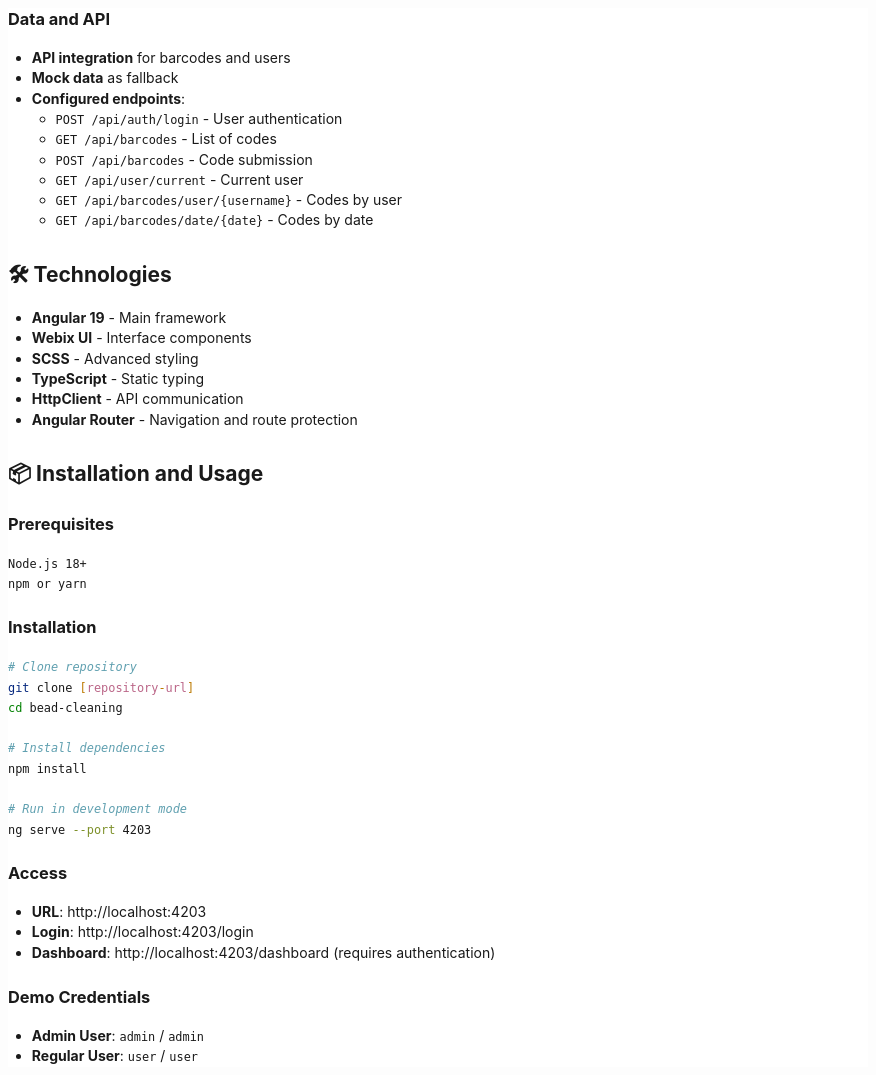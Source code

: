 ### Data and API
- **API integration** for barcodes and users
- **Mock data** as fallback
- **Configured endpoints**:
  - `POST /api/auth/login` - User authentication
  - `GET /api/barcodes` - List of codes
  - `POST /api/barcodes` - Code submission
  - `GET /api/user/current` - Current user
  - `GET /api/barcodes/user/{username}` - Codes by user
  - `GET /api/barcodes/date/{date}` - Codes by date

## 🛠️ Technologies

- **Angular 19** - Main framework
- **Webix UI** - Interface components
- **SCSS** - Advanced styling
- **TypeScript** - Static typing
- **HttpClient** - API communication
- **Angular Router** - Navigation and route protection

## 📦 Installation and Usage

### Prerequisites
```bash
Node.js 18+ 
npm or yarn
```

### Installation
```bash
# Clone repository
git clone [repository-url]
cd bead-cleaning

# Install dependencies
npm install

# Run in development mode
ng serve --port 4203
```

### Access
- **URL**: http://localhost:4203
- **Login**: http://localhost:4203/login
- **Dashboard**: http://localhost:4203/dashboard (requires authentication)

### Demo Credentials
- **Admin User**: `admin` / `admin`
- **Regular User**: `user` / `user`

========================================================================

• **Problem**: Output the lines, exactly: the first line of the entries above, every line after it, and the line with "- **Angular 19** - Main framework" as the last. No pictures.

• **Final answer**:
Source code

: ### Data and API
- **API integration** for barcodes and users
- **Mock data** as fallback
- **Configured endpoints**:
  - `POST /api/auth/login` - User authentication
  - `GET /api/barcodes` - List of codes
  - `POST /api/barcodes` - Code submission
  - `GET /api/user/current` - Current user
  - `GET /api/barcodes/user/{username}` - Codes by user
  - `GET /api/barcodes/date/{date}` - Codes by date

## 🛠️ Technologies

- **Angular 19** - Main framework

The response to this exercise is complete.